Get going with KSQL on Kubernetes image

Get going with KSQL on Kubernetes

imageThis article describes how to quickly get going with KSQL on Kubernetes. KSQL is Confuent’s ‘continuous streaming query language’. It allows us to write SQL-like queries that operate on Kafka Topics. Queries that join, filter and aggregate – for each event that gets produced and over time windows. Results are also published to Kafka Topics.
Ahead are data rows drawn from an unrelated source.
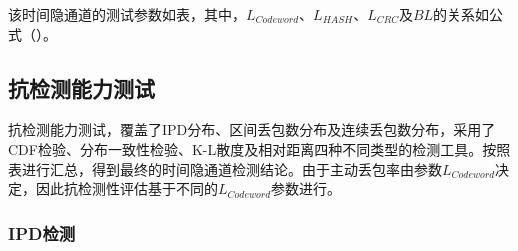 
该时间隐通道的测试参数如表，其中，$L_{Codeword}$、$L_{HASH}$、$L_{CRC}$及$BL$的关系如公式（）。

\subsection{抗检测能力测试}
\label{chap:hash:result:undetectability}

抗检测能力测试，覆盖了IPD分布、区间丢包数分布及连续丢包数分布，采用了CDF检验、分布一致性检验、K-L散度及相对距离四种不同类型的检测工具。按照表进行汇总，得到最终的时间隐通道检测结论。由于主动丢包率由参数$L_{Codeword}$决定，因此抗检测性评估基于不同的$L_{Codeword}$参数进行。

\subsubsection{IPD检测}
\label{chap:hash:result:undetectability:ipd}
A KSQL query can be created as a Table or Stream: as a background process running in the KSQL Server – a piece of [Java] logic that consumes, processes and produces events, until the query is explicitly stopped – i.e. the Table or Stream is dropped.

At the time of writing, there is not yet an official Docker Container image for KSQL. It is automatically included in the full blown Confluent platform Docker Compiser set – configured to run against the Kafka Cluster that is also in that constellation: https://docs.confluent.io/current/installation/docker/docs/quickstart.html.

What I am looking for is a way to run KSQL on my Kubernetes cluster, and preferably not the full platform. And more importantly: I want that KSQL instance to interact with my own Kafka Cluster, that is also running on that same Kubernetes instance. In a previous article – 15 Minutes to get a Kafka Cluster running on Kubernetes – and start producing and consuming from a Node application  – I described how to get going with Apache Kafka on Kubernetes. The final situation in that article is my starting point in this piece.

The Docker Composer yaml file for the fullblown Confuent Platform provides the necessary clue: it uses the Docker Container Image confluentinc/ksql-cli:4.1.0 as part of its setup. And I can work with that.

The steps:

  1. Create Kubernetes YAML for KSQL [server] Pod
  2. Apply YAML file with Kubectl – this creates the Pod with the running container
  3. Open bash shell on the pod and run ksql [command line utility]
  4. Do the KSQL thing (create Streams and Tables, execute queries, …) against the local Kafka cluster

The piece the resistance of this article undoubtedly is the Pod YAML file. And the key element in that file is the reference to the local Kafka Cluster that is passed through the environment variable KSQL_OPTS that contains the bootstrap.servers parameter which is set to broker.kafka:9092, which is the endpoint within the Kubernetes Cluster for the Kafka broker. This settings ties the KSQK server to the local Kafka Cluster.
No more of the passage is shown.